What does matter for productivity, politicians should note, is that the central role of primary equity markets for new shares is to raise capital for companies that are already quoted. In the US, the UK and other leading economies, growth is heavily debt-financed and public debt is running at close to wartime levels. The equity market is crucial in providing fresh capital to bolster corporate solvency and facilitate deleveraging when the economy is hit by the periodic financial crises that tend to follow financial deregulation.
That said, politicians are not entirely wrong-headed in wanting pension funds to immerse themselves in private markets. This is where much innovation in areas such as biotech, climate change and artificial intelligence is taking place. The supposed snag is that private shares are illiquid, meaning difficult to buy and sell. Yet defined contribution pension scheme members have no need of liquidity until retirement looms. Exposure to domestic private equity also offers them valuable diversification from investment in passive equity funds that suffer from excessive concentration in US equities and especially Big Tech.
Yet from a broader economic perspective, the opacity of private markets carries the risk of capital misallocation. Performance figures are misleading because of the huge windfall of returns garnered by private equity on investments funded with the freakishly low interest rates after the financial crisis that have now disappeared. In the hangover from the boom, private equity managers are struggling to sell companies and return cash to investors.
Much stop-gap financing is today being provided to them by private credit. According to economists Leonore Palladino and Harrison Karlewicz, fast-growing private credit funds pose a unique set of potential systemic risks because of their reliance on bank funding, loan illiquidity, the opacity of the terms of loans and potential maturity mismatches with investors’ needs to withdraw funds. Importantly, this market has never been tested in a downturn.

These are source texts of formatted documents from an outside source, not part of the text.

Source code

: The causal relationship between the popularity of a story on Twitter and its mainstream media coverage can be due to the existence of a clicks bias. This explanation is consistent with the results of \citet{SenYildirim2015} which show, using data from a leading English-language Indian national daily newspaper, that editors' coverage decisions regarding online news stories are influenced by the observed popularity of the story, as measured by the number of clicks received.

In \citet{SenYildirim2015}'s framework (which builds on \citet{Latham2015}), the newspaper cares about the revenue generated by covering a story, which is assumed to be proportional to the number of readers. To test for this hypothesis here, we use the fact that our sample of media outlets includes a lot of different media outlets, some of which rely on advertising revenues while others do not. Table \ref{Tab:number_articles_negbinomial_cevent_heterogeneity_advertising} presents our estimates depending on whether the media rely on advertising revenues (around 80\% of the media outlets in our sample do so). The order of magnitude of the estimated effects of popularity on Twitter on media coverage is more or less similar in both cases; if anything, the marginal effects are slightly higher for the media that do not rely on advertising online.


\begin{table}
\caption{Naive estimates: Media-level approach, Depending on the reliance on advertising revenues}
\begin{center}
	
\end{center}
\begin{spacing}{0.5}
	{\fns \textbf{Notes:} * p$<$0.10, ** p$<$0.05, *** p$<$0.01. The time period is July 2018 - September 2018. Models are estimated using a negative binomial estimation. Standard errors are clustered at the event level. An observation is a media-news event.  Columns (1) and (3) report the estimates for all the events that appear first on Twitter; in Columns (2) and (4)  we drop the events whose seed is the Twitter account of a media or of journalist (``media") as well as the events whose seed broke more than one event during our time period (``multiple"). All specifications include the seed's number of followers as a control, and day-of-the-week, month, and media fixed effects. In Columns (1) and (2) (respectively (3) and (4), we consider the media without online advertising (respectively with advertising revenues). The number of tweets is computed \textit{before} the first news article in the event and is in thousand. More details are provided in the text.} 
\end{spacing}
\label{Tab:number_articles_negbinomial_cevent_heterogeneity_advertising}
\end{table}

The lesson politicians must learn is that the productive contribution to the economy of a well-functioning banking system is the accurate pricing of credit and liquidity risk. We know from the financial crisis, which followed years of mispricing of risk, that our debt-laden economy is forever hostage to excessive risk taking in finance. So a central goal of policymakers should be to minimise this hugely economically costly systemic vulnerability and to treat with extreme caution the pleas of bankers and business lobbies for light-touch, supposedly growth-friendly, regulation. The benefits here for taxpayers, investors and savers are far greater than anything that will come from politicians playing with other people’s pension fund portfolios.